_Stored data_

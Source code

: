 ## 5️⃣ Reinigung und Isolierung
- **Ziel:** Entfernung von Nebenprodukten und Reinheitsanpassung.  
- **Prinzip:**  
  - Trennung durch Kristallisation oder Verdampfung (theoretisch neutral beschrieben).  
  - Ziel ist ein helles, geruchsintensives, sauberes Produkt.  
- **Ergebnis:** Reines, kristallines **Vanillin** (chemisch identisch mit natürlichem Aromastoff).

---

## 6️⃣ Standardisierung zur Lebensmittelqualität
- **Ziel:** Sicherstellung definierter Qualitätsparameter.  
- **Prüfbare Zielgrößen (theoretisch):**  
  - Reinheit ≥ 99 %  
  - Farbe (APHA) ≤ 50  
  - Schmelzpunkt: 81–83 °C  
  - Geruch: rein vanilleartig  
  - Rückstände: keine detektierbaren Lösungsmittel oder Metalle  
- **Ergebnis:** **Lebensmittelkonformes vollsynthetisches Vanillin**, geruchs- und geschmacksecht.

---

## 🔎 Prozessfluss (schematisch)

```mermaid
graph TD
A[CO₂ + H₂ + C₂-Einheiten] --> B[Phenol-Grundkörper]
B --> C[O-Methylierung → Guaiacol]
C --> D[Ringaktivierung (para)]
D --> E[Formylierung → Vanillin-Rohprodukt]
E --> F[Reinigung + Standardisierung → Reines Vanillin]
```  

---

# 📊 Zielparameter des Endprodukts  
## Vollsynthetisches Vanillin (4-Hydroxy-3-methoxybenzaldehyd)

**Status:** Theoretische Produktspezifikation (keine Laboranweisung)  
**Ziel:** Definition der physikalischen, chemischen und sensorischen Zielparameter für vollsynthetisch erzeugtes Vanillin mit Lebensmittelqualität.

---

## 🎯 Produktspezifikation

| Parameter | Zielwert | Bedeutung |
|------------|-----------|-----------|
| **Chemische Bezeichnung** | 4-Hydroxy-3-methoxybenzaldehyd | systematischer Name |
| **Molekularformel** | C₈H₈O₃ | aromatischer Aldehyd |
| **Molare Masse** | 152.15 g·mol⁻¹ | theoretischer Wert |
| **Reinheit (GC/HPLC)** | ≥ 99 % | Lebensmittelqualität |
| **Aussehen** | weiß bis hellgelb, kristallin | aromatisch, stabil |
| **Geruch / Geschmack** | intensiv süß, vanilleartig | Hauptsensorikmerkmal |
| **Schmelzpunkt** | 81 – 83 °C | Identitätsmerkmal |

_YOUR OBJECTIVE_
Among the records above, find each line containing the string "Standardisierung" and copy it.

_SOLUTION FOR THIS TASK_
## 6️⃣ Standardisierung zur Lebensmittelqualität
E --> F[Reinigung + Standardisierung → Reines Vanillin]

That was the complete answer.